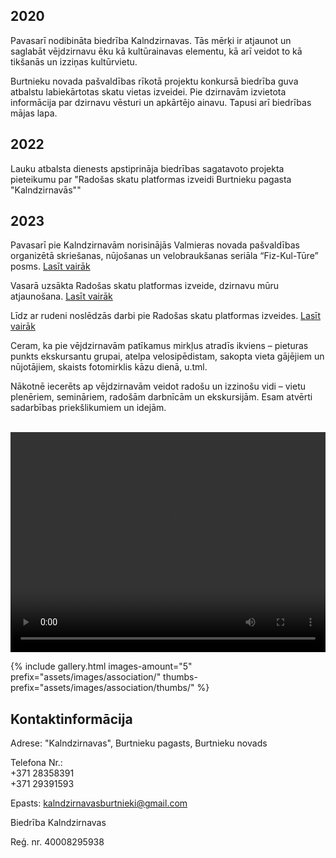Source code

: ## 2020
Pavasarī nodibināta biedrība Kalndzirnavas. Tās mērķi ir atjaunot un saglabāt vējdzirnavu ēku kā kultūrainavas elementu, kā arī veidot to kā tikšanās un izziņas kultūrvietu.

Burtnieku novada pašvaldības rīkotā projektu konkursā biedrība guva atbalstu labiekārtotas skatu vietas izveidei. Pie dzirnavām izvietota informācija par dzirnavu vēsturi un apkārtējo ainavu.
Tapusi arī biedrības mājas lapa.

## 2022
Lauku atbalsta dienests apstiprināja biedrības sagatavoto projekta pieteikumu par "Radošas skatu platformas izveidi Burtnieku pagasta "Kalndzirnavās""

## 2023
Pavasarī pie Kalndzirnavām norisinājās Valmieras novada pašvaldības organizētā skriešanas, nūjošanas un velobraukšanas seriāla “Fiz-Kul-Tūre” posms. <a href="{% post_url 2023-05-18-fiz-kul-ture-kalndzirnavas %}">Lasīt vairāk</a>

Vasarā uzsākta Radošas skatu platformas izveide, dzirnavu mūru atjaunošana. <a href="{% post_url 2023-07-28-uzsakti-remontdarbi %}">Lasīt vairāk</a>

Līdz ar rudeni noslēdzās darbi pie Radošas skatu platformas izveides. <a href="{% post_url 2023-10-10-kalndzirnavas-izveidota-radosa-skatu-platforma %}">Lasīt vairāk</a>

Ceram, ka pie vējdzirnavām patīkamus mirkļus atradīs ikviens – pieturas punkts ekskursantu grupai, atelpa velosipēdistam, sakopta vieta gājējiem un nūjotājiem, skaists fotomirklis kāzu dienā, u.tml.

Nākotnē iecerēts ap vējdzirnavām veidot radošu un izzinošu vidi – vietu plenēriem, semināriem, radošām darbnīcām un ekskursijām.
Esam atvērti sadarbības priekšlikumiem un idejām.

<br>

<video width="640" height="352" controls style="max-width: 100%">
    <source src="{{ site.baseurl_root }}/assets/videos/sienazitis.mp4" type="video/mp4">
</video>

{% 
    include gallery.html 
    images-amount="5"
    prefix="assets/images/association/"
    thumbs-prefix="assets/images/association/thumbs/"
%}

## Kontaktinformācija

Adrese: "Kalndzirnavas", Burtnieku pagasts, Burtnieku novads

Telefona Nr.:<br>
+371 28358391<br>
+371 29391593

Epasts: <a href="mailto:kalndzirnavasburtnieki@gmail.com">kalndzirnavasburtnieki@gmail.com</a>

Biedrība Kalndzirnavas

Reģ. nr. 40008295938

━━━━━━━━━━━━━━━━━━━━

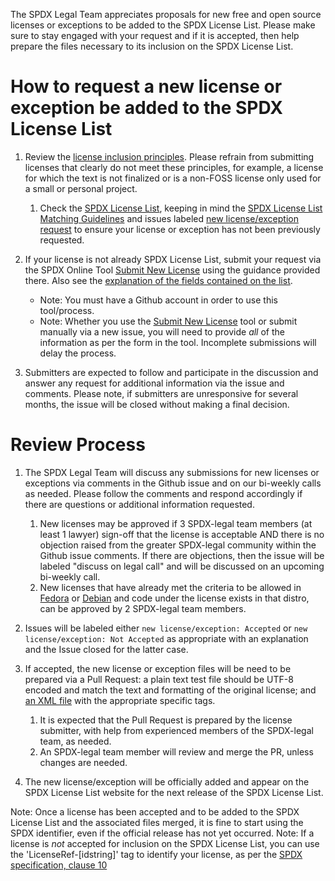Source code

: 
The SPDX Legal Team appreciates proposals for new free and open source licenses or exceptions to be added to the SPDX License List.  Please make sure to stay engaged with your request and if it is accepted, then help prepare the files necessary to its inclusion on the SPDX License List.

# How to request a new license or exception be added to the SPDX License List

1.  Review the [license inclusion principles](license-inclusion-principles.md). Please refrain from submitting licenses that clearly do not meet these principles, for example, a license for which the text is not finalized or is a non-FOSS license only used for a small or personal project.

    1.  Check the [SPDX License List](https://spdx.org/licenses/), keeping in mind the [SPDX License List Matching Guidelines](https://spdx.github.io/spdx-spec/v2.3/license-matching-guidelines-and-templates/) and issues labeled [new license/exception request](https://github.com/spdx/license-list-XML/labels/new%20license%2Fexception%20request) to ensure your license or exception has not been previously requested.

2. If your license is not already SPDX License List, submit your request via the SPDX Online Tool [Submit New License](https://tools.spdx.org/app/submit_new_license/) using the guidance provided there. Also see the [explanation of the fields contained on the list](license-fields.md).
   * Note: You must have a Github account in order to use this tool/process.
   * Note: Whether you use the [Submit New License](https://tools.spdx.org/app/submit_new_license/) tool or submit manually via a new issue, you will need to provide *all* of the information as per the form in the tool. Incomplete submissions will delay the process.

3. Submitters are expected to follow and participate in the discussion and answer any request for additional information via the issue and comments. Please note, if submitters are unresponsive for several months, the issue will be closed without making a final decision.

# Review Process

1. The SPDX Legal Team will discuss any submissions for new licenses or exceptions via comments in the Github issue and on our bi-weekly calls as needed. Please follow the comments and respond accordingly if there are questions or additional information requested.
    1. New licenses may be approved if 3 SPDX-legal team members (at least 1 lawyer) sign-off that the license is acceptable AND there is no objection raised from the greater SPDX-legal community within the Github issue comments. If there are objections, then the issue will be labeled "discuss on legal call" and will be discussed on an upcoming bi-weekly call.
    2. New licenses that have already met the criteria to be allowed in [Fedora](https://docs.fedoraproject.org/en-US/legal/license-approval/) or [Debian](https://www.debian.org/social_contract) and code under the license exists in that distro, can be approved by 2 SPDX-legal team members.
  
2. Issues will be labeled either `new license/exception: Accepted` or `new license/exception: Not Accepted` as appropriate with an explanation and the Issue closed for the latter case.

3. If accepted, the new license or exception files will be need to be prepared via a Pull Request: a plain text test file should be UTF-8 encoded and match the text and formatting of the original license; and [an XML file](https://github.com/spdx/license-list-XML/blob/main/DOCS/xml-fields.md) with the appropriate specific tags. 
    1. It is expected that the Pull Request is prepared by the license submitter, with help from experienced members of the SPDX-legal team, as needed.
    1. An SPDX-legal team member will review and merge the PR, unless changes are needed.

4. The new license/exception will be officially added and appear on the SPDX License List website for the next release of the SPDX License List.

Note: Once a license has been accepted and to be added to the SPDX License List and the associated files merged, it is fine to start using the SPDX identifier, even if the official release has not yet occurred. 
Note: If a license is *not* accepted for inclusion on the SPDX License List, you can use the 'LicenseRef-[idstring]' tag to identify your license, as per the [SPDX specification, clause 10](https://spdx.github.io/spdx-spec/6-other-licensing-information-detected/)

━━━━━━━━━━━━━━━━━━━━

All lines above between those holding "1. New licenses" and "2. Issues will", inclusive, must be set down unchanged, and no other line may be included.

    1. New licenses may be approved if 3 SPDX-legal team members (at least 1 lawyer) sign-off that the license is acceptable AND there is no objection raised from the greater SPDX-legal community within the Github issue comments. If there are objections, then the issue will be labeled "discuss on legal call" and will be discussed on an upcoming bi-weekly call.
    2. New licenses that have already met the criteria to be allowed in [Fedora](https://docs.fedoraproject.org/en-US/legal/license-approval/) or [Debian](https://www.debian.org/social_contract) and code under the license exists in that distro, can be approved by 2 SPDX-legal team members.
  
2. Issues will be labeled either `new license/exception: Accepted` or `new license/exception: Not Accepted` as appropriate with an explanation and the Issue closed for the latter case.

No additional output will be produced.